[ACTIVITY]
Starting at the line with "- [ ] Check" and going on through the line with "Etherpad, but we", reproduce each line in the records below exactly and nothing more.

[RECORDS FOR PROCESSING]

○ ○ ○ ○

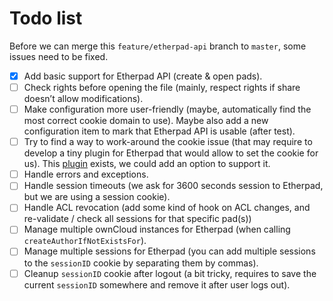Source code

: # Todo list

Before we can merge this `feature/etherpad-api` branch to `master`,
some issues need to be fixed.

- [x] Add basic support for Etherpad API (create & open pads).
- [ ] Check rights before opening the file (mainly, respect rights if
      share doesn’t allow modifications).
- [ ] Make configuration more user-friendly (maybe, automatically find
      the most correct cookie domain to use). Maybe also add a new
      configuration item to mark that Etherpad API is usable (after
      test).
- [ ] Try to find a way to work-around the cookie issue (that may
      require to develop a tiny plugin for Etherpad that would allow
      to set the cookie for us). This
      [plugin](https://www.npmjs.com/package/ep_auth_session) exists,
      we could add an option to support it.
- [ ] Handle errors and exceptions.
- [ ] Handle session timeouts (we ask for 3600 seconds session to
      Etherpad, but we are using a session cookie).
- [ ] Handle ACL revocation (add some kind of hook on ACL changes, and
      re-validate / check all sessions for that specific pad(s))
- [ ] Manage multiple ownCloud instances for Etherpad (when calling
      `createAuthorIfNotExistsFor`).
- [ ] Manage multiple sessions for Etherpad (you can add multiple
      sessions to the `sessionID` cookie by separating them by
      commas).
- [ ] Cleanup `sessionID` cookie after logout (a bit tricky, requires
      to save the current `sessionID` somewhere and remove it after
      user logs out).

○ ○ ○ ○

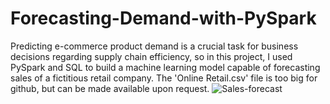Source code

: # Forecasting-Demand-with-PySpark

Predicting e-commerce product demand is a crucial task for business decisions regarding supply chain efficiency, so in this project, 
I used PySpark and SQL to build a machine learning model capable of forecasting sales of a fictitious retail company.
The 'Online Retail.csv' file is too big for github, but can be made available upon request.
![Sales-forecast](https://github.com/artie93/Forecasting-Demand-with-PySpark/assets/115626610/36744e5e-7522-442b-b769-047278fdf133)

○ ○ ○ ○

[SOLUTION FOR THIS PROBLEM]
- [ ] Check rights before opening the file (mainly, respect rights if
      share doesn’t allow modifications).
- [ ] Make configuration more user-friendly (maybe, automatically find
      the most correct cookie domain to use). Maybe also add a new
      configuration item to mark that Etherpad API is usable (after
      test).
- [ ] Try to find a way to work-around the cookie issue (that may
      require to develop a tiny plugin for Etherpad that would allow
      to set the cookie for us). This
      [plugin](https://www.npmjs.com/package/ep_auth_session) exists,
      we could add an option to support it.
- [ ] Handle errors and exceptions.
- [ ] Handle session timeouts (we ask for 3600 seconds session to
      Etherpad, but we are using a session cookie).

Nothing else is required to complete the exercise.